## WHAT YOU ARE ASKED TO DO
Nothing in the data may be omitted; output it all verbatim.

## DATA IN THIS EXERCISE
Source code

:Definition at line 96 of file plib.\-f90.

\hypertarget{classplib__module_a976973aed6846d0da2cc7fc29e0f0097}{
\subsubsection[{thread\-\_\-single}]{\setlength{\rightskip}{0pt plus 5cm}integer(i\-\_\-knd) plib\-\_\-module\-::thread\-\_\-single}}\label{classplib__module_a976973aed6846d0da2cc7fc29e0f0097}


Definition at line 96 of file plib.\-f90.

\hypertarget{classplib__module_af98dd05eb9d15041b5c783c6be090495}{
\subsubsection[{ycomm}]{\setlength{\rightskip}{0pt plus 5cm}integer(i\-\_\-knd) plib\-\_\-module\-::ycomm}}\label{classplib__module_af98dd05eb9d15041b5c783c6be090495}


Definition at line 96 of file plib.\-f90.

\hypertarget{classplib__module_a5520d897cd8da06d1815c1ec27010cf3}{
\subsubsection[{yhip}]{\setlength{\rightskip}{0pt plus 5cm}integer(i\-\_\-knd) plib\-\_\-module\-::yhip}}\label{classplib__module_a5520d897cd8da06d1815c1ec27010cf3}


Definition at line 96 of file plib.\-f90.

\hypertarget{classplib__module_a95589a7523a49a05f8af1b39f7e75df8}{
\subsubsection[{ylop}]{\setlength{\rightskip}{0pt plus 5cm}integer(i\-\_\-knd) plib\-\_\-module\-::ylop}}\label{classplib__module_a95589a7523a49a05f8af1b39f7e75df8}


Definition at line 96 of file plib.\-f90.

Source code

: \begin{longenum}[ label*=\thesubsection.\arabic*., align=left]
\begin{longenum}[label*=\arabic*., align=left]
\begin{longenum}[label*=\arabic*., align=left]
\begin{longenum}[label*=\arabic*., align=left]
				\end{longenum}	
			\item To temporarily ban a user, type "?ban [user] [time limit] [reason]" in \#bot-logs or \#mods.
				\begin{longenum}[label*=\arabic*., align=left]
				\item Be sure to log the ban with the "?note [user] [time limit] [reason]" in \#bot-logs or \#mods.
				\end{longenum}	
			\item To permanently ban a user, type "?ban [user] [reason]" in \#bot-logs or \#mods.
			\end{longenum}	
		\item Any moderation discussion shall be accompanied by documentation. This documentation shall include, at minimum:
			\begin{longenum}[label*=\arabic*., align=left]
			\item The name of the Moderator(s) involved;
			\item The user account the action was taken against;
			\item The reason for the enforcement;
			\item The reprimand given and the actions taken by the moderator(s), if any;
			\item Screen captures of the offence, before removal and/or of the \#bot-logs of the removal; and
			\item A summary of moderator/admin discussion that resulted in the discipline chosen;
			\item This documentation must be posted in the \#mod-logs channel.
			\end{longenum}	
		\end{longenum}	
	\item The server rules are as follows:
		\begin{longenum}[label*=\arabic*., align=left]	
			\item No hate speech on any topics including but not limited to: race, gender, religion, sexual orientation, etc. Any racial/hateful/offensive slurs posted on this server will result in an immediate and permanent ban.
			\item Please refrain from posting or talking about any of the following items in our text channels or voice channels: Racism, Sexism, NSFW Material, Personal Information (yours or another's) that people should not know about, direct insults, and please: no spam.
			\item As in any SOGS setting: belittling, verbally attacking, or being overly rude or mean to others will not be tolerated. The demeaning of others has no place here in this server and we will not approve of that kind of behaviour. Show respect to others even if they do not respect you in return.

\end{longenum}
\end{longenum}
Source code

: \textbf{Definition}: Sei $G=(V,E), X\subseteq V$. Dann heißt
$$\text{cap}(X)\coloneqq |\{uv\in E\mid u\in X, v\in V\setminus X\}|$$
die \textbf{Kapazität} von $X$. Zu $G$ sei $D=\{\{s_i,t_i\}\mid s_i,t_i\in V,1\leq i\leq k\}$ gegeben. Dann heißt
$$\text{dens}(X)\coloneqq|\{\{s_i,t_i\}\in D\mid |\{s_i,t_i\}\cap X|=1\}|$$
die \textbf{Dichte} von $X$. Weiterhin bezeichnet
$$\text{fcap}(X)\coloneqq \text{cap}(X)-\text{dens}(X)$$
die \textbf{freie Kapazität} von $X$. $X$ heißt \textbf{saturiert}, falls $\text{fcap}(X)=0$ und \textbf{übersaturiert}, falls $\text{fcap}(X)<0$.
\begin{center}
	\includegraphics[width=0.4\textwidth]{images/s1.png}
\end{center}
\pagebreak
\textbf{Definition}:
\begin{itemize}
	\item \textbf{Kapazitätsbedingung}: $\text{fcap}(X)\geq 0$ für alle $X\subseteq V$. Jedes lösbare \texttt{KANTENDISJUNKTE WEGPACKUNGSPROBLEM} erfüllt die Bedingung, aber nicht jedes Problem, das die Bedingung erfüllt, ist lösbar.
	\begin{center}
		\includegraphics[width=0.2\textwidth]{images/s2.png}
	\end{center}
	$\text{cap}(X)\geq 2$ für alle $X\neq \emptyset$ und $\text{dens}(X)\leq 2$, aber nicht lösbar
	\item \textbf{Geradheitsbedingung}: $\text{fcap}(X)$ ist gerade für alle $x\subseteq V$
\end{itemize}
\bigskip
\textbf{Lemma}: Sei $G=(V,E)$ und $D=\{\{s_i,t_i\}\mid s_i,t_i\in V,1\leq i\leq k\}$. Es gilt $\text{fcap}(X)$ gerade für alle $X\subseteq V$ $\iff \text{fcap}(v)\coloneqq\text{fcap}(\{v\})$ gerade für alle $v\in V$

## WORKED SOLUTION
Source code

:Definition at line 96 of file plib.\-f90.

\hypertarget{classplib__module_a976973aed6846d0da2cc7fc29e0f0097}{
\subsubsection[{thread\-\_\-single}]{\setlength{\rightskip}{0pt plus 5cm}integer(i\-\_\-knd) plib\-\_\-module\-::thread\-\_\-single}}\label{classplib__module_a976973aed6846d0da2cc7fc29e0f0097}


Definition at line 96 of file plib.\-f90.

\hypertarget{classplib__module_af98dd05eb9d15041b5c783c6be090495}{
\subsubsection[{ycomm}]{\setlength{\rightskip}{0pt plus 5cm}integer(i\-\_\-knd) plib\-\_\-module\-::ycomm}}\label{classplib__module_af98dd05eb9d15041b5c783c6be090495}


Definition at line 96 of file plib.\-f90.

\hypertarget{classplib__module_a5520d897cd8da06d1815c1ec27010cf3}{
\subsubsection[{yhip}]{\setlength{\rightskip}{0pt plus 5cm}integer(i\-\_\-knd) plib\-\_\-module\-::yhip}}\label{classplib__module_a5520d897cd8da06d1815c1ec27010cf3}


Definition at line 96 of file plib.\-f90.

\hypertarget{classplib__module_a95589a7523a49a05f8af1b39f7e75df8}{
\subsubsection[{ylop}]{\setlength{\rightskip}{0pt plus 5cm}integer(i\-\_\-knd) plib\-\_\-module\-::ylop}}\label{classplib__module_a95589a7523a49a05f8af1b39f7e75df8}


Definition at line 96 of file plib.\-f90.

Source code

: \begin{longenum}[ label*=\thesubsection.\arabic*., align=left]
\begin{longenum}[label*=\arabic*., align=left]
\begin{longenum}[label*=\arabic*., align=left]
\begin{longenum}[label*=\arabic*., align=left]
				\end{longenum}	
			\item To temporarily ban a user, type "?ban [user] [time limit] [reason]" in \#bot-logs or \#mods.
				\begin{longenum}[label*=\arabic*., align=left]
				\item Be sure to log the ban with the "?note [user] [time limit] [reason]" in \#bot-logs or \#mods.
				\end{longenum}	
			\item To permanently ban a user, type "?ban [user] [reason]" in \#bot-logs or \#mods.
			\end{longenum}	
		\item Any moderation discussion shall be accompanied by documentation. This documentation shall include, at minimum:
			\begin{longenum}[label*=\arabic*., align=left]
			\item The name of the Moderator(s) involved;
			\item The user account the action was taken against;
			\item The reason for the enforcement;
			\item The reprimand given and the actions taken by the moderator(s), if any;
			\item Screen captures of the offence, before removal and/or of the \#bot-logs of the removal; and
			\item A summary of moderator/admin discussion that resulted in the discipline chosen;
			\item This documentation must be posted in the \#mod-logs channel.
			\end{longenum}	
		\end{longenum}	
	\item The server rules are as follows:
		\begin{longenum}[label*=\arabic*., align=left]	
			\item No hate speech on any topics including but not limited to: race, gender, religion, sexual orientation, etc. Any racial/hateful/offensive slurs posted on this server will result in an immediate and permanent ban.
			\item Please refrain from posting or talking about any of the following items in our text channels or voice channels: Racism, Sexism, NSFW Material, Personal Information (yours or another's) that people should not know about, direct insults, and please: no spam.
			\item As in any SOGS setting: belittling, verbally attacking, or being overly rude or mean to others will not be tolerated. The demeaning of others has no place here in this server and we will not approve of that kind of behaviour. Show respect to others even if they do not respect you in return.

\end{longenum}
\end{longenum}
Source code

: \textbf{Definition}: Sei $G=(V,E), X\subseteq V$. Dann heißt
$$\text{cap}(X)\coloneqq |\{uv\in E\mid u\in X, v\in V\setminus X\}|$$
die \textbf{Kapazität} von $X$. Zu $G$ sei $D=\{\{s_i,t_i\}\mid s_i,t_i\in V,1\leq i\leq k\}$ gegeben. Dann heißt
$$\text{dens}(X)\coloneqq|\{\{s_i,t_i\}\in D\mid |\{s_i,t_i\}\cap X|=1\}|$$
die \textbf{Dichte} von $X$. Weiterhin bezeichnet
$$\text{fcap}(X)\coloneqq \text{cap}(X)-\text{dens}(X)$$
die \textbf{freie Kapazität} von $X$. $X$ heißt \textbf{saturiert}, falls $\text{fcap}(X)=0$ und \textbf{übersaturiert}, falls $\text{fcap}(X)<0$.
\begin{center}
	\includegraphics[width=0.4\textwidth]{images/s1.png}
\end{center}
\pagebreak
\textbf{Definition}:
\begin{itemize}
	\item \textbf{Kapazitätsbedingung}: $\text{fcap}(X)\geq 0$ für alle $X\subseteq V$. Jedes lösbare \texttt{KANTENDISJUNKTE WEGPACKUNGSPROBLEM} erfüllt die Bedingung, aber nicht jedes Problem, das die Bedingung erfüllt, ist lösbar.
	\begin{center}
		\includegraphics[width=0.2\textwidth]{images/s2.png}
	\end{center}
	$\text{cap}(X)\geq 2$ für alle $X\neq \emptyset$ und $\text{dens}(X)\leq 2$, aber nicht lösbar
	\item \textbf{Geradheitsbedingung}: $\text{fcap}(X)$ ist gerade für alle $x\subseteq V$
\end{itemize}
\bigskip
\textbf{Lemma}: Sei $G=(V,E)$ und $D=\{\{s_i,t_i\}\mid s_i,t_i\in V,1\leq i\leq k\}$. Es gilt $\text{fcap}(X)$ gerade für alle $X\subseteq V$ $\iff \text{fcap}(v)\coloneqq\text{fcap}(\{v\})$ gerade für alle $v\in V$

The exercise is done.